Dataset excerpts:
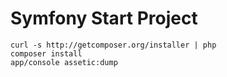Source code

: Symfony Start Project
========================

    curl -s http://getcomposer.org/installer | php
    composer install
    app/console assetic:dump
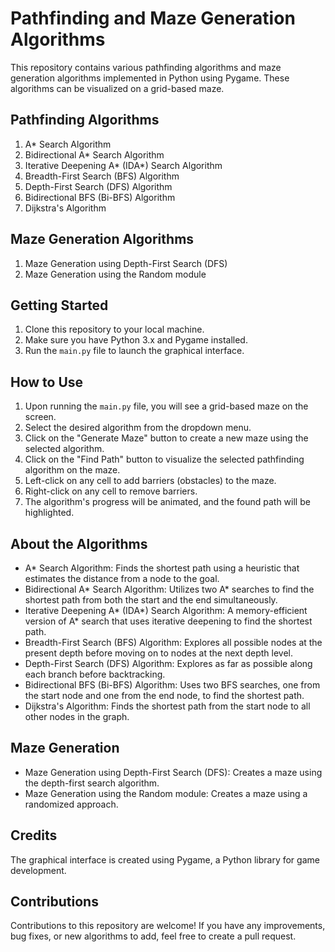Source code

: # Pathfinding and Maze Generation Algorithms

This repository contains various pathfinding algorithms and maze generation algorithms implemented in Python using Pygame. These algorithms can be visualized on a grid-based maze.

## Pathfinding Algorithms
1. A* Search Algorithm
2. Bidirectional A* Search Algorithm
3. Iterative Deepening A* (IDA*) Search Algorithm
4. Breadth-First Search (BFS) Algorithm
5. Depth-First Search (DFS) Algorithm
6. Bidirectional BFS (Bi-BFS) Algorithm
7. Dijkstra's Algorithm

## Maze Generation Algorithms
1. Maze Generation using Depth-First Search (DFS)
2. Maze Generation using the Random module

## Getting Started
1. Clone this repository to your local machine.
2. Make sure you have Python 3.x and Pygame installed.
3. Run the `main.py` file to launch the graphical interface.

## How to Use
1. Upon running the `main.py` file, you will see a grid-based maze on the screen.
2. Select the desired algorithm from the dropdown menu.
3. Click on the "Generate Maze" button to create a new maze using the selected algorithm.
4. Click on the "Find Path" button to visualize the selected pathfinding algorithm on the maze.
5. Left-click on any cell to add barriers (obstacles) to the maze.
6. Right-click on any cell to remove barriers.
7. The algorithm's progress will be animated, and the found path will be highlighted.

## About the Algorithms
- A* Search Algorithm: Finds the shortest path using a heuristic that estimates the distance from a node to the goal.
- Bidirectional A* Search Algorithm: Utilizes two A* searches to find the shortest path from both the start and the end simultaneously.
- Iterative Deepening A* (IDA*) Search Algorithm: A memory-efficient version of A* search that uses iterative deepening to find the shortest path.
- Breadth-First Search (BFS) Algorithm: Explores all possible nodes at the present depth before moving on to nodes at the next depth level.
- Depth-First Search (DFS) Algorithm: Explores as far as possible along each branch before backtracking.
- Bidirectional BFS (Bi-BFS) Algorithm: Uses two BFS searches, one from the start node and one from the end node, to find the shortest path.
- Dijkstra's Algorithm: Finds the shortest path from the start node to all other nodes in the graph.

## Maze Generation
- Maze Generation using Depth-First Search (DFS): Creates a maze using the depth-first search algorithm.
- Maze Generation using the Random module: Creates a maze using a randomized approach.

## Credits
The graphical interface is created using Pygame, a Python library for game development.

## Contributions
Contributions to this repository are welcome! If you have any improvements, bug fixes, or new algorithms to add, feel free to create a pull request.
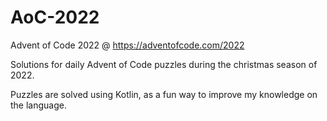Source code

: # AoC-2022
Advent of Code 2022 @ https://adventofcode.com/2022

Solutions for daily Advent of Code puzzles during the christmas season of 2022.

Puzzles are solved using Kotlin, as a fun way to improve my knowledge on the language.
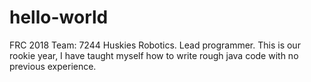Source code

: # hello-world
FRC 2018 Team: 7244 Huskies Robotics. Lead programmer. This is our rookie year, I have taught myself how to write rough java code with no previous experience.
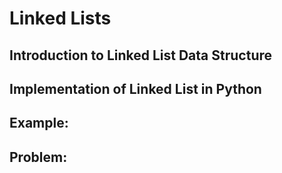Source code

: # Linked Lists

## Introduction to Linked List Data Structure

## Implementation of Linked List in Python

## Example:

## Problem:
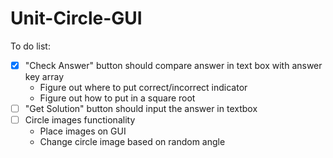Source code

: # Unit-Circle-GUI
To do list:
- [x] "Check Answer" button should compare answer in text box with answer key array
  * Figure out where to put correct/incorrect indicator
  * Figure out how to put in a square root
- [ ] "Get Solution" button should input the answer in textbox
- [ ] Circle images functionality
  * Place images on GUI
  * Change circle image based on random angle

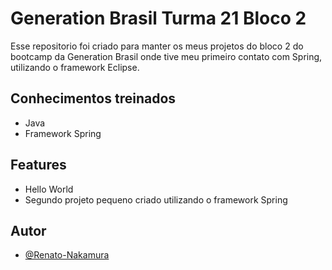 
# Generation Brasil Turma 21 Bloco 2

Esse repositorio foi criado para manter os meus projetos do bloco 2 do bootcamp da Generation Brasil onde tive meu primeiro contato com Spring, utilizando o framework Eclipse.

## Conhecimentos treinados

 - Java
 - Framework Spring

## Features

- Hello World
- Segundo projeto pequeno criado utilizando o framework Spring

## Autor

- [@Renato-Nakamura](https://www.github.com/Renato-Nakamura)

  
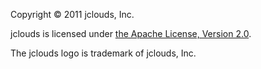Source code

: Copyright &copy; 2011 jclouds, Inc.

jclouds is licensed under [the Apache License, Version 2.0](https://github.com/jclouds/jclouds/blob/master/resources/LICENSE.txt).

The jclouds logo is trademark of jclouds, Inc.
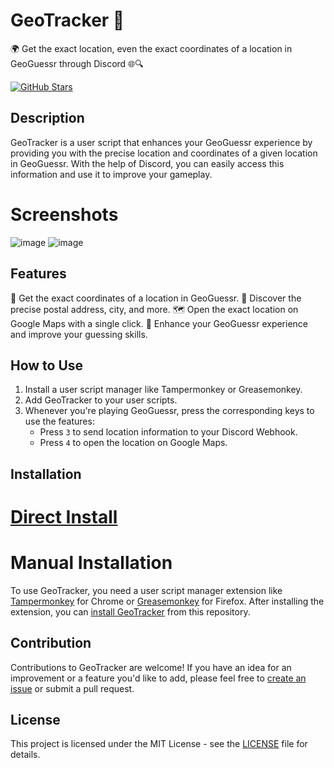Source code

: # GeoTracker 📍

🌍 Get the exact location, even the exact coordinates of a location in GeoGuessr through Discord 🌐🔍

[![GitHub Stars](https://img.shields.io/github/stars/ottersek/geotracker?style=flat&logo=github)](https://github.com/ottersek/geotracker)

## Description

GeoTracker is a user script that enhances your GeoGuessr experience by providing you with the precise location and coordinates of a given location in GeoGuessr. With the help of Discord, you can easily access this information and use it to improve your gameplay.

# Screenshots

![image](https://github.com/ottersek/geotracker/assets/121310374/767f37d2-f7c1-4861-ae6b-c47af7791769)
![image](https://github.com/ottersek/geotracker/assets/121310374/dacb2ba8-f9f0-4b18-a4ef-29db0ef54111)


## Features

📍 Get the exact coordinates of a location in GeoGuessr.
🌆 Discover the precise postal address, city, and more.
🗺️ Open the exact location on Google Maps with a single click.
🌟 Enhance your GeoGuessr experience and improve your guessing skills.

## How to Use

1. Install a user script manager like Tampermonkey or Greasemonkey.
2. Add GeoTracker to your user scripts.
3. Whenever you're playing GeoGuessr, press the corresponding keys to use the features:
   - Press `3` to send location information to your Discord Webhook.
   - Press `4` to open the location on Google Maps.

## Installation

# [Direct Install](https://github.com/ottersek/geotracker/raw/main/geotracker.user.js)

# Manual Installation

To use GeoTracker, you need a user script manager extension like [Tampermonkey](https://www.tampermonkey.net/) for Chrome or [Greasemonkey](https://www.greasespot.net/) for Firefox. After installing the extension, you can [install GeoTracker](https://github.com/ottersek/geotracker/raw/main/geotracker.user.js) from this repository.

## Contribution

Contributions to GeoTracker are welcome! If you have an idea for an improvement or a feature you'd like to add, please feel free to [create an issue](https://github.com/ottersek/geotracker/issues) or submit a pull request.

## License

This project is licensed under the MIT License - see the [LICENSE](LICENSE) file for details.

## [Action item]
Could you set down every record above word for word, leaving out the pictures?

## [Reply]
Source code

: Symfony Start Project
========================

    curl -s http://getcomposer.org/installer | php
    composer install
    app/console assetic:dump
Source code

: # Pathfinding and Maze Generation Algorithms

This repository contains various pathfinding algorithms and maze generation algorithms implemented in Python using Pygame. These algorithms can be visualized on a grid-based maze.

## Pathfinding Algorithms
1. A* Search Algorithm
2. Bidirectional A* Search Algorithm
3. Iterative Deepening A* (IDA*) Search Algorithm
4. Breadth-First Search (BFS) Algorithm
5. Depth-First Search (DFS) Algorithm
6. Bidirectional BFS (Bi-BFS) Algorithm
7. Dijkstra's Algorithm

## Maze Generation Algorithms
1. Maze Generation using Depth-First Search (DFS)
2. Maze Generation using the Random module

## Getting Started
1. Clone this repository to your local machine.
2. Make sure you have Python 3.x and Pygame installed.
3. Run the `main.py` file to launch the graphical interface.

## How to Use
1. Upon running the `main.py` file, you will see a grid-based maze on the screen.
2. Select the desired algorithm from the dropdown menu.
3. Click on the "Generate Maze" button to create a new maze using the selected algorithm.
4. Click on the "Find Path" button to visualize the selected pathfinding algorithm on the maze.
5. Left-click on any cell to add barriers (obstacles) to the maze.
6. Right-click on any cell to remove barriers.
7. The algorithm's progress will be animated, and the found path will be highlighted.

## About the Algorithms
- A* Search Algorithm: Finds the shortest path using a heuristic that estimates the distance from a node to the goal.
- Bidirectional A* Search Algorithm: Utilizes two A* searches to find the shortest path from both the start and the end simultaneously.
- Iterative Deepening A* (IDA*) Search Algorithm: A memory-efficient version of A* search that uses iterative deepening to find the shortest path.
- Breadth-First Search (BFS) Algorithm: Explores all possible nodes at the present depth before moving on to nodes at the next depth level.
- Depth-First Search (DFS) Algorithm: Explores as far as possible along each branch before backtracking.
- Bidirectional BFS (Bi-BFS) Algorithm: Uses two BFS searches, one from the start node and one from the end node, to find the shortest path.
- Dijkstra's Algorithm: Finds the shortest path from the start node to all other nodes in the graph.

## Maze Generation
- Maze Generation using Depth-First Search (DFS): Creates a maze using the depth-first search algorithm.
- Maze Generation using the Random module: Creates a maze using a randomized approach.

## Credits
The graphical interface is created using Pygame, a Python library for game development.

## Contributions
Contributions to this repository are welcome! If you have any improvements, bug fixes, or new algorithms to add, feel free to create a pull request.
Source code

: # AoC-2022
Advent of Code 2022 @ https://adventofcode.com/2022

Solutions for daily Advent of Code puzzles during the christmas season of 2022.

Puzzles are solved using Kotlin, as a fun way to improve my knowledge on the language.
Source code

: # hello-world
FRC 2018 Team: 7244 Huskies Robotics. Lead programmer. This is our rookie year, I have taught myself how to write rough java code with no previous experience.
Source code

: # Linked Lists

## Introduction to Linked List Data Structure

## Implementation of Linked List in Python

## Example:

## Problem:
Source code

: # Unit-Circle-GUI
To do list:
- [x] "Check Answer" button should compare answer in text box with answer key array
  * Figure out where to put correct/incorrect indicator
  * Figure out how to put in a square root
- [ ] "Get Solution" button should input the answer in textbox
- [ ] Circle images functionality
  * Place images on GUI
  * Change circle image based on random angle

# Generation Brasil Turma 21 Bloco 2

Esse repositorio foi criado para manter os meus projetos do bloco 2 do bootcamp da Generation Brasil onde tive meu primeiro contato com Spring, utilizando o framework Eclipse.

## Conhecimentos treinados

 - Java
 - Framework Spring

## Features

- Hello World
- Segundo projeto pequeno criado utilizando o framework Spring

## Autor

- [@Renato-Nakamura](https://www.github.com/Renato-Nakamura)

  
Source code

: Copyright &copy; 2011 jclouds, Inc.

jclouds is licensed under [the Apache License, Version 2.0](https://github.com/jclouds/jclouds/blob/master/resources/LICENSE.txt).

The jclouds logo is trademark of jclouds, Inc.
Source code

: # GeoTracker 📍

🌍 Get the exact location, even the exact coordinates of a location in GeoGuessr through Discord 🌐🔍

[![GitHub Stars](https://img.shields.io/github/stars/ottersek/geotracker?style=flat&logo=github)](https://github.com/ottersek/geotracker)

## Description

GeoTracker is a user script that enhances your GeoGuessr experience by providing you with the precise location and coordinates of a given location in GeoGuessr. With the help of Discord, you can easily access this information and use it to improve your gameplay.

# Screenshots

![image](https://github.com/ottersek/geotracker/assets/121310374/767f37d2-f7c1-4861-ae6b-c47af7791769)
![image](https://github.com/ottersek/geotracker/assets/121310374/dacb2ba8-f9f0-4b18-a4ef-29db0ef54111)


## Features

📍 Get the exact coordinates of a location in GeoGuessr.
🌆 Discover the precise postal address, city, and more.
🗺️ Open the exact location on Google Maps with a single click.
🌟 Enhance your GeoGuessr experience and improve your guessing skills.

## How to Use

1. Install a user script manager like Tampermonkey or Greasemonkey.
2. Add GeoTracker to your user scripts.
3. Whenever you're playing GeoGuessr, press the corresponding keys to use the features:
   - Press `3` to send location information to your Discord Webhook.
   - Press `4` to open the location on Google Maps.

## Installation

# [Direct Install](https://github.com/ottersek/geotracker/raw/main/geotracker.user.js)

# Manual Installation

To use GeoTracker, you need a user script manager extension like [Tampermonkey](https://www.tampermonkey.net/) for Chrome or [Greasemonkey](https://www.greasespot.net/) for Firefox. After installing the extension, you can [install GeoTracker](https://github.com/ottersek/geotracker/raw/main/geotracker.user.js) from this repository.

## Contribution

Contributions to GeoTracker are welcome! If you have an idea for an improvement or a feature you'd like to add, please feel free to [create an issue](https://github.com/ottersek/geotracker/issues) or submit a pull request.

## License

This project is licensed under the MIT License - see the [LICENSE](LICENSE) file for details.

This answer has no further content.